Here are 4 helpful steps when one or both of the partners experience relationship anxiety:
- Acknowledge the Challenge
The first step is acknowledging the challenge and openly talking as a couple about the fears, worries, and feelings of insecurity. This alone can turn down the anxious volume and tension in the relationship.
- Identify Worries in the Moment
The second step is identifying your relational anxiety in the moment. When you get hit with a jolt of insecurity, name it: Hello, relationship anxiety. Remind yourself that this is something you struggle with and just because you have the dreaded feeling doesn’t mean there’s a problem. At times, you may want to share your struggle with your partner: I just wanted to let you know that I’m feeling pretty anxious right now but I’m trying to work through it in a healthy way.
- Practice Mindful Acceptance
In the midst of your anxious experience, take a few deep breaths and say to yourself, I can live with this feeling. Try not to fight the anxious feeling—allowing it be there—while redirecting your attention and life energy to another life task or the present moment.
- Cultivate Healthy Individuation
Relationships are most healthy when the intimacy is accompanied with healthy individuation, where both of you have a life outside the relationship. While you may choose to be with your partner most of the time, still make a point to foster your own friendships and activities outside the relationship. Not only is this part of a healthy relationship but it provides an opportunity to practice and work through the relational insecurity that can stifle the relationship.

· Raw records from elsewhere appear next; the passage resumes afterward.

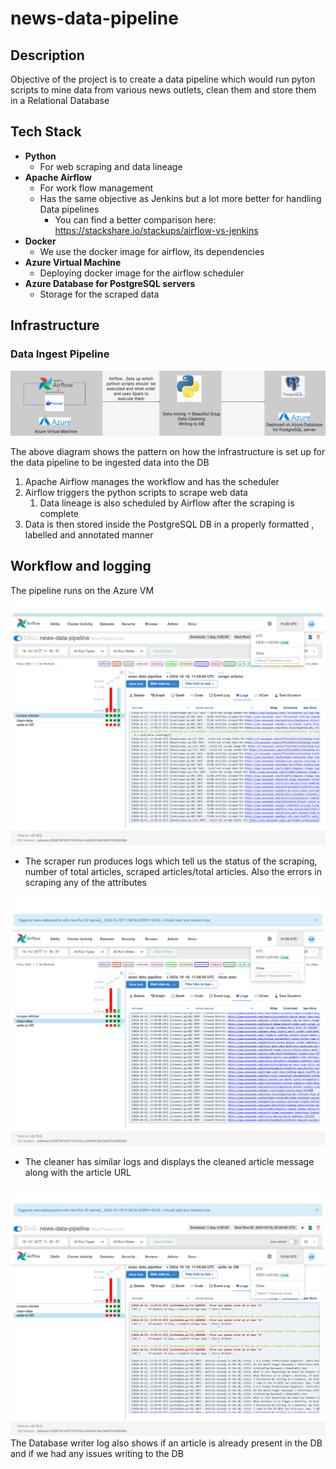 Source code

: # news-data-pipeline

## Description
Objective of the project is to create a data pipeline which would run pyton scripts to mine data from various news outlets, clean them and store them in a Relational Database

## Tech Stack

- **Python**
	- For web scraping and data lineage
- **Apache Airflow**
	- For work flow management
	- Has the same  objective as Jenkins but a lot more better for handling Data pipelines
		- You can find a better comparison here: https://stackshare.io/stackups/airflow-vs-jenkins
- **Docker**
	- We use the docker image for airflow, its dependencies
- **Azure Virtual Machine**
	- Deploying docker image for the airflow scheduler
- **Azure Database for PostgreSQL servers**
	- Storage for the scraped data

## Infrastructure

### Data Ingest Pipeline
![Ingest Pipeline](./img/Data-Ingest-Pipeline-updated.png)

The above diagram shows the pattern on how the infrastructure is set up for the data pipeline to be ingested data into the DB
1. Apache Airflow manages the workflow and has the scheduler 
2. Airflow triggers the python scripts to scrape web data
	1. Data lineage is also scheduled by Airflow after the scraping is complete
3. Data is then stored inside the PostgreSQL DB in a properly formatted , labelled and annotated manner


## Workflow and logging
The pipeline runs on the Azure VM
![Scraper-run](./img/scraper-run.png)
- The scraper run produces logs which tell us the status of the scraping, number of total articles, scraped articles/total articles. 
Also the errors in scraping any of the attributes


![cleaner-run](<./img/cleaner-run.png>)
- The cleaner has similar logs and displays the cleaned article message along with the article URL

![database-writer](<./img/database-writer.png>)
The Database writer log also shows if an article is already present in the DB and if we had any issues writing to the DB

How can a self aware person self-help their own anxiety?
The key is spotting the recycled worries when they happen and relate to them in a way where they have less power and presence in your life.
I developed a user-friendly application of mindfulness called the Two-Screen Method which can help. You imagine your internal world—all the different thoughts, feelings, and images that can show up inside you—as a media room with two screens.
On the forward facing wall is the Front Screen. This is where you experience the present moment and the more life-giving and positive thoughts and feelings—all the internal activity that translates into a sense of well-being and being the best version of who you are.
Off to the right, still inside your mind, is a Side Screen. There is where the fears, worries, insecurities, and other potentially destructive thoughts and feelings show up.
In the first step of the Two-Screen Method you catch yourself hanging out with the anxious worries on the side screen and apply the principle of Accept & Redirect. You redirect your attention to the Front Screen, while allowing the anxious tape to play in your peripheral vision. When your internal eyes get pulled back to the anxious side screen you keep gently redirecting back to the Front Screen.
The second step is using one or more of three anchors I outline in the book, Freedom from Anxious Thoughts & Feelings: A Two-Step Mindfulness Approach for Moving Beyond Fear & Worry, to stay tethered to the Front Screen. You engage in a mindfulness exercise (Mindfulness Anchor) that brings you into the present moment or maybe you engage in a healthy distraction (Health Distractions & Activities Anchor) or loving action (Loving-Action Anchor), where you take the anxious energy and use it as a force for good.
By following these two steps, you will defuse the anxious worries while, at the same time, move your life forward in a positive way.